An analysis published in the British Medical Journal (BMJ) has estimated that the UK-US trade deal agreed in December 2023 could lead to 229,000 excess deaths in England by 2036, as the NHS diverts £45bn from essential services to pay for higher-cost medicines. The deal, hailed by ministers as a way to avoid US tariffs on British drug exports, requires England to increase spending on innovative therapies from 0.3% to 0.6% of GDP over a decade.

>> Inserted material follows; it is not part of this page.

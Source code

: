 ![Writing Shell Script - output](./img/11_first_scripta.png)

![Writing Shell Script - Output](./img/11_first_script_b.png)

Impact on NHS Funding and Public Health
The analysis, conducted by researchers from the University of York, the University of Liverpool, and Christchurch Hospital in New Zealand, projects that the NHS will need to redirect £44.7bn from health services by 2036 to cover the additional costs of new medicines under the trade agreement. This diversion of funds, unless supplemented by extra government funding, is expected to result in 229,000 avoidable deaths—a figure higher than the 137,000 excess deaths during the COVID-19 pandemic from March 2020 to June 2022. If the indirect impact on adult social care is included, the excess death toll rises to 291,000. Most preventable deaths would occur among patients with heart, respiratory, gastrointestinal diseases, or cancer.
Details of the Trade Deal
The agreement, finalized in December 2023, was described by ministers as a “landmark” deal to secure medicines access and drive investment. Under its terms, the UK agreed to pay 25% more for new medicines over the next decade. The NHS in England, which currently spends £14.4bn annually on innovative therapies, will double the percentage of GDP allocated to such products. Ministers and drug industry leaders argued the deal would protect British-made drugs from US tariffs of up to 100% threatened by then-President Donald Trump.

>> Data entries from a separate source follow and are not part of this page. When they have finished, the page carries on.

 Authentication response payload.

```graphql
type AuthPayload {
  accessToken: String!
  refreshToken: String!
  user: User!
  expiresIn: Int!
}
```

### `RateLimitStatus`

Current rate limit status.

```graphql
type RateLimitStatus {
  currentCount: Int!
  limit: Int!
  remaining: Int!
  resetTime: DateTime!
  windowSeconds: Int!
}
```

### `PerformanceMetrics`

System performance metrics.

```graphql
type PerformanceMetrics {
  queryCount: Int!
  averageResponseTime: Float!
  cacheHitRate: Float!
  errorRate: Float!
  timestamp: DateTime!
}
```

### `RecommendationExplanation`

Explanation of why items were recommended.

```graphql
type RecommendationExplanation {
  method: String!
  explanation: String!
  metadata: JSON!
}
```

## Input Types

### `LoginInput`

Criticism and Calls for Transparency
Critics, including MPs and campaign groups, have accused the government of caving to US demands. Global Justice Now previously warned the deal would lead to the NHS cutting services “to pacify Donald Trump and big pharma’s demand for higher medicines prices.” Labour and opposition MPs have urged the government to publish its own impact assessment of the deal. The government maintains the deal will cost an extra £1bn between 2025-26 and 2028-29, with costs rising thereafter, but has not provided estimates beyond that. In February, Science Minister Patrick Vallance confirmed costs would be borne by the Department of Health and Social Care, not the Treasury.
Expert and Campaigner Reactions
Sir Ciarán Devane, chief executive of the NHS Alliance, said the analysis raised “serious questions” about the deal’s value, warning that diverting billions from frontline care could have “profound” consequences for prevention, community services, and long-term condition treatment. He called for the government to urgently publish the full impact assessment.
Liberal Democrat health spokesperson Helen Morgan described the analysis as “alarming” and demanded the government release its own impact review. She said it was “crazy” to spend billions placating Trump, calling it “a complete insult to patients who are suffering and dying on hospital trolleys.”
Tim Bierley of Global Justice Now stated: “Billions that could be spent on recruiting more NHS staff, cutting GP waiting times, or improving our hospital care are set to be siphoned off by corporate giants in the pharma industry.” He noted the deal was “not subject to any scrutiny in parliament before being rushed through.”
Diarmaid McDonald, executive director of Just Treatment, said: “These numbers should shock people to their core. Tens of billions of pounds taken out of the NHS budget and put into the back pockets of the pharmaceutical industry, placing hundreds of thousands of lives at risk.” He called it a “national scandal.”
Government Response
A Department of Health and Social Care spokesperson rejected the £45bn figure, stating: “The deal will be funded by allocations made at the spending review, where record funding for the NHS was secured. Future funding will be settled at the next spending review.” They added that the partnership with the US had reformed medicine pricing, allowing NHS patients access to life-changing medicines previously denied.